If it is similar to the video, then what you are trying to build is a headstock-tailstock positioner. You can buy these things, you know.

If you want to go through the effort of building your own, there is significant engineering required. For a quick summary of the dynamics involved, websearch for "Smart Motion Cheat Sheet". Use that to determine your peak torque requirement which is a function of speeds, accels, decels, gravity effects, and rotational inertias. Your solution may involve transmitting the torque to your mandrel via gearing of different types. Size your motor for that. Depending on your accuracy & speeds required, you have a variety of options like AC gearmotors with encoder feedback, servo motors with encoders, or just dumb simple motors of some sort moving to a switch and/or hard stop.

For robotics, you also should take into consideration any mechanical deflections of your rig and stiffen it up structurally as required.

TygerDawg
Blue Technik LLC
Virtuoso Robotics Engineering

http://www.bluetechnik.com

 

[Azazello]

Thank you very much, these two papers are indeed helpful!

TygerDawg, we're building a very specialized machine, and hoping to make it simpler and cheaper than the head-tailstock positioners available. We need only 2 positions for both tables and the supporting frame, which greatly reduces the control complexity.

The plan is to use a DC motor with PWM control, proximity sensors for determining the end of rotation and locating pins for securing the table in position.

Does anyone know of a similar paper that would cover DC motor-specific design considerations?

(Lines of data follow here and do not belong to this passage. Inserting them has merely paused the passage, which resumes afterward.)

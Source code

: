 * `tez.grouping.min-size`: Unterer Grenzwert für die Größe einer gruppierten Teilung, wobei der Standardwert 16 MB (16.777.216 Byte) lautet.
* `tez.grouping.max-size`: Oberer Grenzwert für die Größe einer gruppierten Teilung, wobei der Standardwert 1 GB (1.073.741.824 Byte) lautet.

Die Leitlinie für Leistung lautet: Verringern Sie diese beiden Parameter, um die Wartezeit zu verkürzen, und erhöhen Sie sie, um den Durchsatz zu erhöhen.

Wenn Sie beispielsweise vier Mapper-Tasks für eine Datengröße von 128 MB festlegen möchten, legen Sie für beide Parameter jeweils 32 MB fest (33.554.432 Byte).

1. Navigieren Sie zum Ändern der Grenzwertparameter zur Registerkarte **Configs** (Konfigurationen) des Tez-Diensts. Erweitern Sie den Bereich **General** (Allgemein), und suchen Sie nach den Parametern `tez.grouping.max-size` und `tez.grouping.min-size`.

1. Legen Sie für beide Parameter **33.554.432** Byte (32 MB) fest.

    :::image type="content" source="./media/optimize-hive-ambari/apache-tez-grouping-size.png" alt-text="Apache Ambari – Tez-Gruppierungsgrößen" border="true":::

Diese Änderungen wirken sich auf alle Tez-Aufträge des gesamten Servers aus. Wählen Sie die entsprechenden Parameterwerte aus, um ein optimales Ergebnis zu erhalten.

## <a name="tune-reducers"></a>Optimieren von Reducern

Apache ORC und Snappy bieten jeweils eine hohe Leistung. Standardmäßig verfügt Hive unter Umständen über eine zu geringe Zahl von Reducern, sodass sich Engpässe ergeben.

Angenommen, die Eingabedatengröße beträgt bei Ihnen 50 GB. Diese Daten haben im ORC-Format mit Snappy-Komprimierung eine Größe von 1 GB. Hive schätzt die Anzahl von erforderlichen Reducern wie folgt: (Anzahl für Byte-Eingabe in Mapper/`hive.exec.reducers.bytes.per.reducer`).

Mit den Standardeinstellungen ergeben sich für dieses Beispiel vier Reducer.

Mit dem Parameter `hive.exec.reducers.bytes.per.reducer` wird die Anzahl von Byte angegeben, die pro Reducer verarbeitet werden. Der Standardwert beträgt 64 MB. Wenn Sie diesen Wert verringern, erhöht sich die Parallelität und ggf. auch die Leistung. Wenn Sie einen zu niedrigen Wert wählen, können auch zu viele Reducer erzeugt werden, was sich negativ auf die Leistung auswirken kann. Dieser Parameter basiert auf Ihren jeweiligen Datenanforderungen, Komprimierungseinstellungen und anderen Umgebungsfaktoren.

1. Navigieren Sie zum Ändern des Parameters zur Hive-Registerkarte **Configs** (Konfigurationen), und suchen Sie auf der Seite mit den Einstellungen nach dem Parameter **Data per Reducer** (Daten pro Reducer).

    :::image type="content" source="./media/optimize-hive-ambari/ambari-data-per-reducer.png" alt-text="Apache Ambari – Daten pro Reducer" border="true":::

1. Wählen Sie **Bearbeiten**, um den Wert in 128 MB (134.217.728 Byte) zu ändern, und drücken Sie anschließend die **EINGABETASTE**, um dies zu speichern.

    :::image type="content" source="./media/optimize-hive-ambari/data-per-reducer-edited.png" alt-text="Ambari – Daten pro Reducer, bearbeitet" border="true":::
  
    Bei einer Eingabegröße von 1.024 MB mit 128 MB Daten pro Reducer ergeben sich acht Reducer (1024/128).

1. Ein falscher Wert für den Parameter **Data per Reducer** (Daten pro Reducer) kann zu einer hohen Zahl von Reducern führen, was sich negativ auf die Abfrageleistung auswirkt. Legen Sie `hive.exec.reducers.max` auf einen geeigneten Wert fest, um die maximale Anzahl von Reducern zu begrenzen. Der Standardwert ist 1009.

Thank you again for your time and knowledge!

 

[7anoter4]

First of all wk^2=weight[lbf]/g[gravity acceleration]*radius^2/2 so 900 lbf and 36" dia wk^2=900/32.18*18^2/2=4530.8 lb*inch^2.
Second: Mass moment of input shaft must be multiplied by the ratio squared and added to the mass moment of the output shaft. The time to reach the rated velocity is about 0.03 sec but the table will continue to be rotated. So, what you need is the table velocity, let's say 30 rpm, and the time of rotating 180 degrees is about 1 sec. [1 rotation=60/30=2 sec, 1 half of rotation 1 sec.].
If the motor rated speed is 1800 you need a reduction of 1800/30= 60 [approximate].
The motor of 1/4 hp, as waross said, is suitable, of course.
The problem could be the number of starting per hour. I think the waross proposal of compressed air cylinder could be better.